What does it mean to take pleasure from food? Of course it has everything to do with taste, smell, the feel and sense of the experience. But can we extend this? Moving into the realm of aesthetics seems fair. This is to say, the company we keep, the background music we play, even the setting of the table contributes to the overall pleasure of the meal. As has been said, beer, for instance, tastes best when shared with people you love and respect. But there’s more. Preparing food, making food, this is an act of creation. We are the creators. We plan, mull over, select, and then act. Our creation is shared and enjoyed. This kind of pleasure reaches beyond the individual. This is a collective act, and in being so it cannot be experienced alone.

But this all takes place after the growth, harvest, hunt, slaughter, or fermentation, each a primary act (before cooking) that can be pleasurable as well. Berry tells us “a significant part of the pleasure of eating is in one's accurate consciousness of the lives and the world from which food comes.” This kind of difference, between knowing your food’s origin and being ignorant to it, is not something that can be measured scientifically—there is no instrument for this. Economically too there is difficulty in deciphering importance. In fact there is little common language for expressing a spiritual connection, as we are no longer much of a spiritual society. But Berry asks us to go here anyway, specifically too for the sake of pleasure. The simple act of knowing is important in itself.

Yet each process that takes place before we cook (or have dinner served) is brutal or violent in its own way. Each takes place “out-of-doors” and miles away from the supermarket, co-op or farm market. Moreover, each process involves "resources" that we ourselves did not create, resources that only require our stewardship and care (and even that may be an overestimation). People, for instance, don't make wine. Yeast does. Seeds become plants independent of the people who planted them. Animals simply are their own meat. We may express our influence upon these things, but we did not create them; they are not borne of our own conception. SoufflĂ©, on the other hand, is something we created.

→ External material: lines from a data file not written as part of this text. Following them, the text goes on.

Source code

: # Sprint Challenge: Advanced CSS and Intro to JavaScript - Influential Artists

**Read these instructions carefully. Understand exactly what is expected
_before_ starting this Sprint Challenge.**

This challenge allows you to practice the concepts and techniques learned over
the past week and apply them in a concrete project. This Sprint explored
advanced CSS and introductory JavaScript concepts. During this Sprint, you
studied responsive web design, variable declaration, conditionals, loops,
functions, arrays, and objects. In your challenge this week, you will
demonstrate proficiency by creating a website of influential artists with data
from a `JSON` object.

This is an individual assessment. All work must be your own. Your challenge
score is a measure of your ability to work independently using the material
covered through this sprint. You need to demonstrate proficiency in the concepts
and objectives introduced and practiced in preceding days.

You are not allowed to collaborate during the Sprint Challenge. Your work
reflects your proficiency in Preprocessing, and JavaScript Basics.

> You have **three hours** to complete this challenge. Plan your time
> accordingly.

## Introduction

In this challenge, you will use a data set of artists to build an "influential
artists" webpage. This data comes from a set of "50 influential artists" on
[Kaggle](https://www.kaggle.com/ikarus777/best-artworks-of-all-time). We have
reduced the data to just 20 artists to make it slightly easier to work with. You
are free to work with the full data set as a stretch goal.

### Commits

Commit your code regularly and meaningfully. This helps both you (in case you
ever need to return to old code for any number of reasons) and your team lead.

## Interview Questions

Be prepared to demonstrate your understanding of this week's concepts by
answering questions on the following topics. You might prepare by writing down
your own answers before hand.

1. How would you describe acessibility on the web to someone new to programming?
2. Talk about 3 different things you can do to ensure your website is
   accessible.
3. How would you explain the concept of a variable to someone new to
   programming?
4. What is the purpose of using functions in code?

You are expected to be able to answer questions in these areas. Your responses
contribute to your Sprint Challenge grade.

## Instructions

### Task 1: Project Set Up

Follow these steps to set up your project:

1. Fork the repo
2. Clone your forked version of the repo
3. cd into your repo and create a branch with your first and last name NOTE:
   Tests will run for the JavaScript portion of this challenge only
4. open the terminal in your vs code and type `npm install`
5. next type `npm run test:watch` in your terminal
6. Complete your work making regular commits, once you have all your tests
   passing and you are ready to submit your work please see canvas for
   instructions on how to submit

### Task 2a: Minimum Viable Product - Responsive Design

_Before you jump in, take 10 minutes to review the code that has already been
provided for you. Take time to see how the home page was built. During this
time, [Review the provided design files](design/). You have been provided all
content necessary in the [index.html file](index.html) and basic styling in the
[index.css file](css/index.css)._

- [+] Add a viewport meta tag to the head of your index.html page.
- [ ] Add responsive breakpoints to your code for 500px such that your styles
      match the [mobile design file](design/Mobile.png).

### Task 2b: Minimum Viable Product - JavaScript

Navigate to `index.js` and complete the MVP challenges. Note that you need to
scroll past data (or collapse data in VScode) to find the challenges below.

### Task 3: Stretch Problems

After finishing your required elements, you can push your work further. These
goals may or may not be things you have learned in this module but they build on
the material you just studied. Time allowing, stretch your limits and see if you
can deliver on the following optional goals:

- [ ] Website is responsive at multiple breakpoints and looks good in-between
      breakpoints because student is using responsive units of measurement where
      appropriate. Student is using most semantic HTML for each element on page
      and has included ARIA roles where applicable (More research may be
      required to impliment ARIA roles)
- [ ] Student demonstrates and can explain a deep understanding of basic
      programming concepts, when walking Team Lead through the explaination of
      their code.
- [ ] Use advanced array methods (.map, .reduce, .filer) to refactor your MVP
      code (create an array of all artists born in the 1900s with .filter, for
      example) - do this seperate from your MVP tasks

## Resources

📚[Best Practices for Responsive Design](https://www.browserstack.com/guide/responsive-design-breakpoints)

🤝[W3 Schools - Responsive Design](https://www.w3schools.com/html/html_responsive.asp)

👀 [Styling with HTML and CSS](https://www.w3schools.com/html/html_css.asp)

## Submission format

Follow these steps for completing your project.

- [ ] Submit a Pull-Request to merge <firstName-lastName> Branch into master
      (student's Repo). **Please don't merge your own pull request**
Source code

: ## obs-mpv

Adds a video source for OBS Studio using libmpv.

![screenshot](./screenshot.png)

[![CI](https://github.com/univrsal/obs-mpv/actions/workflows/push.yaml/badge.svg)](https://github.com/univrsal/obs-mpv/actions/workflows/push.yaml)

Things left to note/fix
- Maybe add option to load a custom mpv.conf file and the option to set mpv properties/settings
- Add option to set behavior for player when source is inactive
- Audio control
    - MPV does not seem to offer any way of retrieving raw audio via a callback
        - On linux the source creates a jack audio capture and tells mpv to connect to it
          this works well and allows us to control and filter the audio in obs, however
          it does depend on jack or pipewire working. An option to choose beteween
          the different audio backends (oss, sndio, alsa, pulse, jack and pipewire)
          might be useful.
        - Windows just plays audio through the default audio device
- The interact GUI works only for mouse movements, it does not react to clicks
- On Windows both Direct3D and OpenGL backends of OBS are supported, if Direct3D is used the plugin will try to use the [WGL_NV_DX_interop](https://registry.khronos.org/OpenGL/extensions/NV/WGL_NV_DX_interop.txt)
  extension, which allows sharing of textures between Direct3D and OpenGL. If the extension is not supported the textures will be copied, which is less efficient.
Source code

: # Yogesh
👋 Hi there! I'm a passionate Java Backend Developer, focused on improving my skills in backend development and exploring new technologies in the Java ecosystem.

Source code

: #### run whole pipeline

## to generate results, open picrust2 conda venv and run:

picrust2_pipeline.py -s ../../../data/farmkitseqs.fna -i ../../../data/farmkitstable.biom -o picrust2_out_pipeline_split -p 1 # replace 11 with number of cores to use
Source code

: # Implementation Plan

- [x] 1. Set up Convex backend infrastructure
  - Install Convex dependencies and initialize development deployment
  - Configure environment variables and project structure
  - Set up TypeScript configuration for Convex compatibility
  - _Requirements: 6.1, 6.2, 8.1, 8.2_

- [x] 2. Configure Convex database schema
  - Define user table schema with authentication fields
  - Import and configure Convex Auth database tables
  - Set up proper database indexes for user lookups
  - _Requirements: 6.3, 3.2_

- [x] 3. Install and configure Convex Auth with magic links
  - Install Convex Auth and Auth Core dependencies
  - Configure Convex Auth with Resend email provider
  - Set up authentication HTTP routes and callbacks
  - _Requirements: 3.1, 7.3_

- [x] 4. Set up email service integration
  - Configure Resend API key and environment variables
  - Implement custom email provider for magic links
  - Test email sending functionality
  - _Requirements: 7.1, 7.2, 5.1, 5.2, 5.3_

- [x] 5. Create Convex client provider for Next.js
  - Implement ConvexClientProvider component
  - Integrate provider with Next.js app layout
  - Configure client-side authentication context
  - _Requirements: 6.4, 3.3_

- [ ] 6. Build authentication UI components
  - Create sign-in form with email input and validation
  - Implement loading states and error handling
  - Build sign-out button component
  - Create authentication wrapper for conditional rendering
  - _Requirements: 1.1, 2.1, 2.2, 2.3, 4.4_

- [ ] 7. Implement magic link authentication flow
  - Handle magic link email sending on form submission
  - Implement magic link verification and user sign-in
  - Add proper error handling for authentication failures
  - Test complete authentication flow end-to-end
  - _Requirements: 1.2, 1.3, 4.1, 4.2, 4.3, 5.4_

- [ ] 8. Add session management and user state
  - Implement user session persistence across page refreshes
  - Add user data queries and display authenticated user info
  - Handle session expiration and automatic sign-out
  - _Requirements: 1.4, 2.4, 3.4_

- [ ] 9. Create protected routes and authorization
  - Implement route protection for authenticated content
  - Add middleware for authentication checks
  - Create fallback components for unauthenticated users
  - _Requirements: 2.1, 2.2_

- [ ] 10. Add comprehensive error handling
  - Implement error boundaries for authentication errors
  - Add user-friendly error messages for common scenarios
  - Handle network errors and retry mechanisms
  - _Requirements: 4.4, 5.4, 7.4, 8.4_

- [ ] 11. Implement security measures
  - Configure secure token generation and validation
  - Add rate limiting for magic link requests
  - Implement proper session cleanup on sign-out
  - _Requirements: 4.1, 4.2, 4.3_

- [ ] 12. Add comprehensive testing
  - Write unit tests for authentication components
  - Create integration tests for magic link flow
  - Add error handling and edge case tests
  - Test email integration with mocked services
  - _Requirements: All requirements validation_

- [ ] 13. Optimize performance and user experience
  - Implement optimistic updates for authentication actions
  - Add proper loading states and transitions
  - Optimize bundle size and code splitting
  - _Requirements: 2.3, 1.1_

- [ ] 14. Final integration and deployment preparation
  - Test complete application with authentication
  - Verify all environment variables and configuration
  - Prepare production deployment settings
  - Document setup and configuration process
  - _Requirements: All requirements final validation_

Perhaps that’s why the acts of agriculture and horticulture are seen by many as brutal. Too often we try to master nature, to make it our servant, to force it to bend to our will. But as Katrina, the Gulf oil spill, the Dust Bowl, Japan's nuclear disaster, and countless floods, hurricanes, and snowstorms have shown, we are not really in charge; in fact, we are hardly in control. And perhaps our desire for control is also the root of our disconnect, our ‘original food sin’, our disenchantment. By acknowledging the limitations of our control, however—and by giving up the infinite options for food provided to us by often faceless corporations—we can in fact become empowered. In the words of Berry, “eating with the fullest pleasure—pleasure, that is, that does not depend on ignorance—is perhaps the profoundest enactment of our connection with the world.”

Is this a zero sum game, practically speaking? Must I denounce much of society to re-enchant my life? Must I pay premiums for “green” food? And what about those who cannot afford it? Change takes place in many forms both small and large. Perhaps the best way to begin answering this question is to meditate on the heart of Berry’s message, which I think benefits from a little explication. Yes, eating is an agricultural act—we eaters are often at the end of a commodity or value chain. But eating is also a social and spiritual act, one enhanced when we learn the origins of food, when we begin to participate, and when we take on the responsibilities of being a good “food citizen”. My point then is that starting to make a change is much better than no change at all.